Exercise details:
Below are the records. Retype exactly the lines between the lines holding "de Testes /" and "### Critérios de", inclusive.

── Provided data ──

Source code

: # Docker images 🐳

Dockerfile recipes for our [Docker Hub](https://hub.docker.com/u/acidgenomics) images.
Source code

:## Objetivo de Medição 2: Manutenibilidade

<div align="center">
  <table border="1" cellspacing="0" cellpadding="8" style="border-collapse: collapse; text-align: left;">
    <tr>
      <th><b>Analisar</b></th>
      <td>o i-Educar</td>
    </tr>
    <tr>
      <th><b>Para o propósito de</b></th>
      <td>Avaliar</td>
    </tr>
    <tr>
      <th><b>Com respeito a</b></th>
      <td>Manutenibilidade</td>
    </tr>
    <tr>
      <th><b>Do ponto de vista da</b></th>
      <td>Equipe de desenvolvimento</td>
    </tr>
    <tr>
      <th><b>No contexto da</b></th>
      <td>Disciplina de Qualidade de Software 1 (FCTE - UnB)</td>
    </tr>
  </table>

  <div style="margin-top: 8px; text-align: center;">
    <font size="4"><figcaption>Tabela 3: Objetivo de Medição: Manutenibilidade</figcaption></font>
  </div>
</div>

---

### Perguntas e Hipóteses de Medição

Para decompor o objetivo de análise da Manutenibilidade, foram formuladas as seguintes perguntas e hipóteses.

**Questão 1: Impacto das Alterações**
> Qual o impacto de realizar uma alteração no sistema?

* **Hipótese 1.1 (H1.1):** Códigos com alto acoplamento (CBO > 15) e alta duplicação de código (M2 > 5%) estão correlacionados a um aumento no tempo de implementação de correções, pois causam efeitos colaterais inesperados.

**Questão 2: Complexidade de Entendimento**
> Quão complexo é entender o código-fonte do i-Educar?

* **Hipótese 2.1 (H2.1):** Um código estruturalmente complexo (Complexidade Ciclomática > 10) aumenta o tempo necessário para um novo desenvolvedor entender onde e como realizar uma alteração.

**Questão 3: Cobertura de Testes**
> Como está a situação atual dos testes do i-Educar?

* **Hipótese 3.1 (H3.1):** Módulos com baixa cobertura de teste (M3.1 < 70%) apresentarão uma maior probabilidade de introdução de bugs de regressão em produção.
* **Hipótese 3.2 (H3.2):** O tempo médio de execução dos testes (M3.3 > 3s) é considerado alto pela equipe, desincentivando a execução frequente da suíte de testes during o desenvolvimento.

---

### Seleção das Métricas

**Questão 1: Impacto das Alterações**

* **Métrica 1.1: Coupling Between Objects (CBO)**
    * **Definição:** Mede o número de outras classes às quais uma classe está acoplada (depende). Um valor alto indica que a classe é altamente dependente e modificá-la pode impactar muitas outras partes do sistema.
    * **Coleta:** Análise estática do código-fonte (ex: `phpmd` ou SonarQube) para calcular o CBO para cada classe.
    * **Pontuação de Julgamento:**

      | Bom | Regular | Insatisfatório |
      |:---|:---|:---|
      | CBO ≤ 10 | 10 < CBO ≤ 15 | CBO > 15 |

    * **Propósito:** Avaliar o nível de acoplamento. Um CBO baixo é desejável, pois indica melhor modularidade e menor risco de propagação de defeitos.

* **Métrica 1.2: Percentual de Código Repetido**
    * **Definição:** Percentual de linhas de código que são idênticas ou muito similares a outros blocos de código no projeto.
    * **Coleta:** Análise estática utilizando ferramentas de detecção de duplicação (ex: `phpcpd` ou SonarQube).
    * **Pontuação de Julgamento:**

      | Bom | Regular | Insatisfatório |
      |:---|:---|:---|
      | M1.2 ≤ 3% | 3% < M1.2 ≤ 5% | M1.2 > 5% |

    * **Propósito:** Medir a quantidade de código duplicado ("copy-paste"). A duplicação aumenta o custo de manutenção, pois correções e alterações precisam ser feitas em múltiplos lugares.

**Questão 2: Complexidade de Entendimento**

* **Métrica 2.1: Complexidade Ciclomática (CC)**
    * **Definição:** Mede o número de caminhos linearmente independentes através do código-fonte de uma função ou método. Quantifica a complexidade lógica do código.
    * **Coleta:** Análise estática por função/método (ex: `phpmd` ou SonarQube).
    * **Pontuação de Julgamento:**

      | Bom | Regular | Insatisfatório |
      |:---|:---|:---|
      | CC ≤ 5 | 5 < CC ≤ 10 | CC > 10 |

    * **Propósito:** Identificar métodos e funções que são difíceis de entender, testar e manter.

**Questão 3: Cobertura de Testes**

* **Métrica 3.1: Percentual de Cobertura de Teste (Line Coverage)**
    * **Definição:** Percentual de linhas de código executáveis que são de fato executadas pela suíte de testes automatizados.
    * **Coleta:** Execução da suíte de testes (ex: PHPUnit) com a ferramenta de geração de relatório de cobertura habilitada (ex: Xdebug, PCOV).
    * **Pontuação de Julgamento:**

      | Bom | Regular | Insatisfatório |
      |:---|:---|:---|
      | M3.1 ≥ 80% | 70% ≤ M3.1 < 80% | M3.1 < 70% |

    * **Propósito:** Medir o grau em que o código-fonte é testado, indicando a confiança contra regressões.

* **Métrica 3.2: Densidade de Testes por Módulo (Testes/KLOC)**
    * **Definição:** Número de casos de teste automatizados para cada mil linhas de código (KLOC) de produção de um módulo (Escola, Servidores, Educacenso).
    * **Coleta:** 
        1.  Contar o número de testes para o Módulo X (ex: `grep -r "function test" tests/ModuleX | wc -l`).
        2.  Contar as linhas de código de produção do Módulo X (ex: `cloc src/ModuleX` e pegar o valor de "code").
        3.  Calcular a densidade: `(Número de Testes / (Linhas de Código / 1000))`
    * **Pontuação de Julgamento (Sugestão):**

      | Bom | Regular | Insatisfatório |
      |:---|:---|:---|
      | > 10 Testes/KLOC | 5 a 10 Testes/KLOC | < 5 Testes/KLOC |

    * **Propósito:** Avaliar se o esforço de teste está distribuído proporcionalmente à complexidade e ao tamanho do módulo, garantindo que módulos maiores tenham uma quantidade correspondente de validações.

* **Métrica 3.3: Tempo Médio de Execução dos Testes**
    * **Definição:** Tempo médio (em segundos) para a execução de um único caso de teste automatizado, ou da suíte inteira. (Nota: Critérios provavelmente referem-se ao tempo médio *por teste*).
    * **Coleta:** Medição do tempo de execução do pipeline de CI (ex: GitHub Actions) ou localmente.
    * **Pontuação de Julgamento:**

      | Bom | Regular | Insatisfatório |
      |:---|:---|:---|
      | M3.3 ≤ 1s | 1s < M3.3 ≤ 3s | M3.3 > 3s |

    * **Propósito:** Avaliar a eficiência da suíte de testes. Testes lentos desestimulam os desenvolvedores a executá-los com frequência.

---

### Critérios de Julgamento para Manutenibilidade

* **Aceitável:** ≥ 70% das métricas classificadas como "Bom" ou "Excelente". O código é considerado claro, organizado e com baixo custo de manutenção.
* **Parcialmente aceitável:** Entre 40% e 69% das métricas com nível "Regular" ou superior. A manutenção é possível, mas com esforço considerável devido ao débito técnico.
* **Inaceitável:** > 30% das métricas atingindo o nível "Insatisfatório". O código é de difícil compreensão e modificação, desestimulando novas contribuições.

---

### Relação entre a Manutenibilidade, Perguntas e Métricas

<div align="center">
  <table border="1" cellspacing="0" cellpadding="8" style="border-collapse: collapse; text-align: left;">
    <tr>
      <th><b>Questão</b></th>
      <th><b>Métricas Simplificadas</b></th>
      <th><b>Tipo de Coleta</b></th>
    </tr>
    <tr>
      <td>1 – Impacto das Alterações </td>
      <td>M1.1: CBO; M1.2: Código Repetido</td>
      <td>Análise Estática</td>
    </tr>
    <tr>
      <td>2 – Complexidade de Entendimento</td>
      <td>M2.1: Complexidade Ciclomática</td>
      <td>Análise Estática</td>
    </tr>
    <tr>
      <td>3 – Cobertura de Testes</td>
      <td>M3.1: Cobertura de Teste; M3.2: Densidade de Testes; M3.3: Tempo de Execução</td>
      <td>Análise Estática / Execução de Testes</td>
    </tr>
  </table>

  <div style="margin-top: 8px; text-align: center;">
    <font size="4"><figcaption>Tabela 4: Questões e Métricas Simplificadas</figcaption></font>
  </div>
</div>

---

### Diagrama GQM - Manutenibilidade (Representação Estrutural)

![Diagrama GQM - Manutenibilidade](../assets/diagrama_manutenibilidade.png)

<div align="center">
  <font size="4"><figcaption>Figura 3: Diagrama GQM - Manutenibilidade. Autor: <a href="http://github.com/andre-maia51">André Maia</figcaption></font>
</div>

───
── Provided data ──

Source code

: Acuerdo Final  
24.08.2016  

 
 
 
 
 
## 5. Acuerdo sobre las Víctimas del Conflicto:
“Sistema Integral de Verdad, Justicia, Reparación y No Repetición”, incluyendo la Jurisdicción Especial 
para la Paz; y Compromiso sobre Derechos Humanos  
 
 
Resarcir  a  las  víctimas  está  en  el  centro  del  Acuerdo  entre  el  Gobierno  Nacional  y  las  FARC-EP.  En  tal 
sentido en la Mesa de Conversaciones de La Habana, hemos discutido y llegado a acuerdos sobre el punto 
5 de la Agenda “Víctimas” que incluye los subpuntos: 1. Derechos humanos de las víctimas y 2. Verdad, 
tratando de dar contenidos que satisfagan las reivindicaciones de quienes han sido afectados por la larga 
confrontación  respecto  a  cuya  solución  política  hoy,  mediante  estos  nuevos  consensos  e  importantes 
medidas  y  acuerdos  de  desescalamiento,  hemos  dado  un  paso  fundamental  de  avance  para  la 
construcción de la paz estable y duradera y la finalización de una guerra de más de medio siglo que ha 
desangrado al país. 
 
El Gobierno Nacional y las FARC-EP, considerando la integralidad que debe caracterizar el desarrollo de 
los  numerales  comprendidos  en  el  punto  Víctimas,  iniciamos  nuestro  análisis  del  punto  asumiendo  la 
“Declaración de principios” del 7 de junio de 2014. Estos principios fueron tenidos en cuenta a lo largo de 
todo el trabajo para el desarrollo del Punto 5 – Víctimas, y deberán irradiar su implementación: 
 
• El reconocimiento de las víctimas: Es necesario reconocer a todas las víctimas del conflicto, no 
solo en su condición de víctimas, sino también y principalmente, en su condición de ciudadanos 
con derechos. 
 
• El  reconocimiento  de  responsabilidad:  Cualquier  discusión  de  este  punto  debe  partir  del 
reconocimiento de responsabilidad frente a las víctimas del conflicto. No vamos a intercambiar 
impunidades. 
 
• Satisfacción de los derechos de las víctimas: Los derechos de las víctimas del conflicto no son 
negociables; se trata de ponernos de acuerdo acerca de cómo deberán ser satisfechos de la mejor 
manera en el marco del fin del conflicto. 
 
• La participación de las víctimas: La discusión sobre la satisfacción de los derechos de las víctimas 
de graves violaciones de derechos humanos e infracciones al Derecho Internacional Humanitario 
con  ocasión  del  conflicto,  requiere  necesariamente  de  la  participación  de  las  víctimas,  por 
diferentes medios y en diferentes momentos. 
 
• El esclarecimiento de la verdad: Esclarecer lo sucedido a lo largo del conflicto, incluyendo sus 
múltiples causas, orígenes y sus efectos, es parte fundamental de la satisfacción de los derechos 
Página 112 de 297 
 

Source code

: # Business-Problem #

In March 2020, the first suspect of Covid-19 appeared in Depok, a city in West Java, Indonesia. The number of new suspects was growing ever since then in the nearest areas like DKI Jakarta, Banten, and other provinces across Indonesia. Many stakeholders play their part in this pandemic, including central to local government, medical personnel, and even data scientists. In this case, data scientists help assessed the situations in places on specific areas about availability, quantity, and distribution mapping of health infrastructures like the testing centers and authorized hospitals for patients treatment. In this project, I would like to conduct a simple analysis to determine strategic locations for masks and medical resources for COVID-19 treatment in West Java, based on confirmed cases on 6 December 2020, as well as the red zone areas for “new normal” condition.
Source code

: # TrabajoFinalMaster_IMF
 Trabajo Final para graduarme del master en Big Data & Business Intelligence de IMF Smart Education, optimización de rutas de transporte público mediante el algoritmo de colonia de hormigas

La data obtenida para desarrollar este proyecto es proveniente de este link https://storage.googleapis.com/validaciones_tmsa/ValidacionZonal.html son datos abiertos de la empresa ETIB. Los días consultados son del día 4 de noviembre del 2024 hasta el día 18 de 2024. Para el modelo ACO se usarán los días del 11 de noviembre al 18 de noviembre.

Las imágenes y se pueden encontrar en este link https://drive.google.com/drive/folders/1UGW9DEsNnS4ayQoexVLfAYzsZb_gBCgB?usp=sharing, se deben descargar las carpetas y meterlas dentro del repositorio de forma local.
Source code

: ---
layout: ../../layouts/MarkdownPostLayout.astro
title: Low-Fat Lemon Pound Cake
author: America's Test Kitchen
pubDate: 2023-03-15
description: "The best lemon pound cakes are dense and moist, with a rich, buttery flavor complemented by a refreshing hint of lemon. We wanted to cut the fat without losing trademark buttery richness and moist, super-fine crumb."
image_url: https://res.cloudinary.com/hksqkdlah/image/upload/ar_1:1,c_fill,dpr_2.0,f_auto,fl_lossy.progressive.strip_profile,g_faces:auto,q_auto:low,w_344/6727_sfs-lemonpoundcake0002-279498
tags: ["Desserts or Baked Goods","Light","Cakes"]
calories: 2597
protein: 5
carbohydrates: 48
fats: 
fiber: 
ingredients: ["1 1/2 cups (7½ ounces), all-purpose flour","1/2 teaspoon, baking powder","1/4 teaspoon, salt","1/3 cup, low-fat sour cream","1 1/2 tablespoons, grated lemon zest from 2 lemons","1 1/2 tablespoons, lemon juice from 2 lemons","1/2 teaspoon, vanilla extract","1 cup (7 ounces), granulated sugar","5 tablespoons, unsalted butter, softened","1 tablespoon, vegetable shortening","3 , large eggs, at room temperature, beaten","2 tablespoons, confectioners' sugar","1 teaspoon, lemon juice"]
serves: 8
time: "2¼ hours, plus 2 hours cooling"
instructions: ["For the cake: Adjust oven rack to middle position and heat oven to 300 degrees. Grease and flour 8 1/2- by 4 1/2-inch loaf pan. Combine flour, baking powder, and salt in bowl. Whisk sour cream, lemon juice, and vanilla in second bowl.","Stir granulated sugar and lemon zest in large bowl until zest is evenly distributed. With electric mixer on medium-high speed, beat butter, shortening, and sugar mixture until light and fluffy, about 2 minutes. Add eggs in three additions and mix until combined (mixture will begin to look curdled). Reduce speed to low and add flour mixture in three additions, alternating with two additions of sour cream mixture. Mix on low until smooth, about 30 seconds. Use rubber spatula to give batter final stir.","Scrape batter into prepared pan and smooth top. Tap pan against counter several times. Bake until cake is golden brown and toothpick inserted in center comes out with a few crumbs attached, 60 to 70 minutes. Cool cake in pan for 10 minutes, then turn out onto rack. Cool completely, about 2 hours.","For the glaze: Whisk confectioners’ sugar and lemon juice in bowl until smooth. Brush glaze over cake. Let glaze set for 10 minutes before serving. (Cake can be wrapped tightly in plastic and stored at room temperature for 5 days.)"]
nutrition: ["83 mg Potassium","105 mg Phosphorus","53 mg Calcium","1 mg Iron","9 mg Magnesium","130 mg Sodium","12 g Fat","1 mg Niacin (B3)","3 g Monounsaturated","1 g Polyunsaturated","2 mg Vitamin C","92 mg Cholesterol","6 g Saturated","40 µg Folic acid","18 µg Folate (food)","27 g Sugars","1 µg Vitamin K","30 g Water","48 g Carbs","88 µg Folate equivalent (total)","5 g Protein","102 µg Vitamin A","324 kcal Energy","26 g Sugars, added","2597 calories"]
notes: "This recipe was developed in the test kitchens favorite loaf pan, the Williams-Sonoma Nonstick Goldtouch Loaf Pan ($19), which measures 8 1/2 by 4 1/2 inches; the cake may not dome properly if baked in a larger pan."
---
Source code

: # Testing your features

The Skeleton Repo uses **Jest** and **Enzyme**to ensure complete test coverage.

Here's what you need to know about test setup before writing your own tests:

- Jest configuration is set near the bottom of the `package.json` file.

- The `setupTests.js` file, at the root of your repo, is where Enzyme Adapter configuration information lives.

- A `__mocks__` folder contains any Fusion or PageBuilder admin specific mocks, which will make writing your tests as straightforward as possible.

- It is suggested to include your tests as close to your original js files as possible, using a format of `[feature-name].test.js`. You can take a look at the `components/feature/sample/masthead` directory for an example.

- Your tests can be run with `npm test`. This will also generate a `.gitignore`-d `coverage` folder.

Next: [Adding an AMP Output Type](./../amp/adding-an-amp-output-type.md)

───

Solution for this task:
        3.  Calcular a densidade: `(Número de Testes / (Linhas de Código / 1000))`
    * **Pontuação de Julgamento (Sugestão):**

      | Bom | Regular | Insatisfatório |
      |:---|:---|:---|
      | > 10 Testes/KLOC | 5 a 10 Testes/KLOC | < 5 Testes/KLOC |

    * **Propósito:** Avaliar se o esforço de teste está distribuído proporcionalmente à complexidade e ao tamanho do módulo, garantindo que módulos maiores tenham uma quantidade correspondente de validações.

* **Métrica 3.3: Tempo Médio de Execução dos Testes**
    * **Definição:** Tempo médio (em segundos) para a execução de um único caso de teste automatizado, ou da suíte inteira. (Nota: Critérios provavelmente referem-se ao tempo médio *por teste*).
    * **Coleta:** Medição do tempo de execução do pipeline de CI (ex: GitHub Actions) ou localmente.
    * **Pontuação de Julgamento:**

      | Bom | Regular | Insatisfatório |
      |:---|:---|:---|
      | M3.3 ≤ 1s | 1s < M3.3 ≤ 3s | M3.3 > 3s |

    * **Propósito:** Avaliar a eficiência da suíte de testes. Testes lentos desestimulam os desenvolvedores a executá-los com frequência.

---

### Critérios de Julgamento para Manutenibilidade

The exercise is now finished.